世界的人気グループBTSの復活ツアーが大きな盛り上がりを見せる一方で、チケットをめぐる詐欺被害が相次いでいます。
約3年ぶりとなる大規模ワールドツアーを待ち望んでいたファンたちは、激しいチケット争奪戦に直面。その混乱に乗じて詐欺師たちが暗躍し、東南アジアでは被害総額が10万ドル(約1500万円)を超えたと報じられています。

「どうしても行きたい」ファン心理を悪用
BTSは今年4月からワールドツアー「Arirang World Tour」をスタート。2027年まで続く予定の大型ツアーで、世界34都市・88公演が予定されています。
需要は供給を大幅に上回り、アジアではチケットを求める人の数が販売枚数の15倍以上に達したとみられています。
そのため、公式販売で購入できなかったファンの中には、SNS上の転売アカウントや「チケット取得代行」を利用しようとする人も少なくありません。
しかし、その心理につけ込んだ詐欺が広がっています。
VIP席購入のため17万円送金も…
インドネシアのファン、Veveeさん(26)は、ジャカルタ公演のVIPチケット4枚を確保するため、X(旧Twitter)で見つけた転売アカウントに約1200ドル(約17万円)を送金しました。
ところが、送金直後に相手との連絡が途絶えたといいます。VeveeさんはBBCに対し、「送金した瞬間に返事が来なくなった。本当に悲しくて胸が張り裂けそう」と心境を語っています。
金額は、彼女の月給約2か月分に相当する額だったそうです。

BTSがメキシコの国立宮殿を訪問
100人超が同じ手口で被害
タイでも同様の被害が発生しています。
125人以上のファンが、チケット取得を代行すると名乗るXユーザーへ数百ドルずつ送金。しかしチケット販売当日、そのアカウントは突然消滅しました。
被害者らは国会議員に相談し、返金に向けた支援を求めています。
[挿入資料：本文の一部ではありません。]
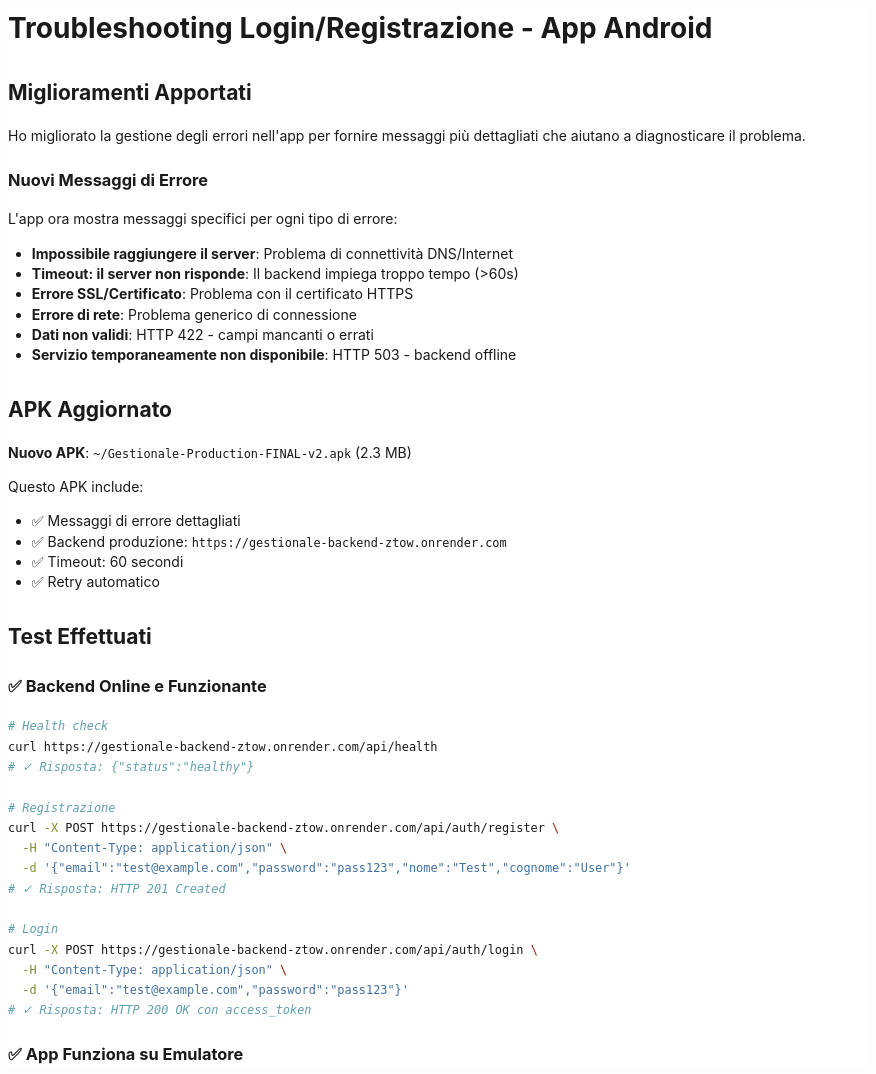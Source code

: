 # Troubleshooting Login/Registrazione - App Android

## Miglioramenti Apportati

Ho migliorato la gestione degli errori nell'app per fornire messaggi più dettagliati che aiutano a diagnosticare il problema.

### Nuovi Messaggi di Errore

L'app ora mostra messaggi specifici per ogni tipo di errore:

- **Impossibile raggiungere il server**: Problema di connettività DNS/Internet
- **Timeout: il server non risponde**: Il backend impiega troppo tempo (>60s)
- **Errore SSL/Certificato**: Problema con il certificato HTTPS
- **Errore di rete**: Problema generico di connessione
- **Dati non validi**: HTTP 422 - campi mancanti o errati
- **Servizio temporaneamente non disponibile**: HTTP 503 - backend offline

## APK Aggiornato

**Nuovo APK**: `~/Gestionale-Production-FINAL-v2.apk` (2.3 MB)

Questo APK include:
- ✅ Messaggi di errore dettagliati
- ✅ Backend produzione: `https://gestionale-backend-ztow.onrender.com`
- ✅ Timeout: 60 secondi
- ✅ Retry automatico

## Test Effettuati

### ✅ Backend Online e Funzionante

```bash
# Health check
curl https://gestionale-backend-ztow.onrender.com/api/health
# ✓ Risposta: {"status":"healthy"}

# Registrazione
curl -X POST https://gestionale-backend-ztow.onrender.com/api/auth/register \
  -H "Content-Type: application/json" \
  -d '{"email":"test@example.com","password":"pass123","nome":"Test","cognome":"User"}'
# ✓ Risposta: HTTP 201 Created

# Login
curl -X POST https://gestionale-backend-ztow.onrender.com/api/auth/login \
  -H "Content-Type: application/json" \
  -d '{"email":"test@example.com","password":"pass123"}'
# ✓ Risposta: HTTP 200 OK con access_token
```

### ✅ App Funziona su Emulatore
また、シンガポールやマレーシアでも同様の被害報告が相次いでおり、各国当局が警戒を呼びかけています。

BTS人気だからこそ起きる問題
BTSは2013年のデビュー以来、世界最大級のファンダム「ARMY」を築いてきました。
活動休止期間を経て実現した今回の復活ツアーは、多くのファンにとって長年待ち望んだ特別なイベントです。
実際、チケットを手に入れるために仕事を休んだり、高速回線のあるネットカフェを確保したりするファンもいたといいます。
そんな熱狂があるからこそ、「どうしても行きたい」という気持ちが冷静な判断を鈍らせてしまうのかもしれません。
TicketmasterはAIを活用した転売対策や本人確認の強化を進めていると説明していますが、被害は依然として続いています。
夢だったBTSとの再会。その期待の大きさが、皮肉にも詐欺師たちの格好の標的となってしまっているようです。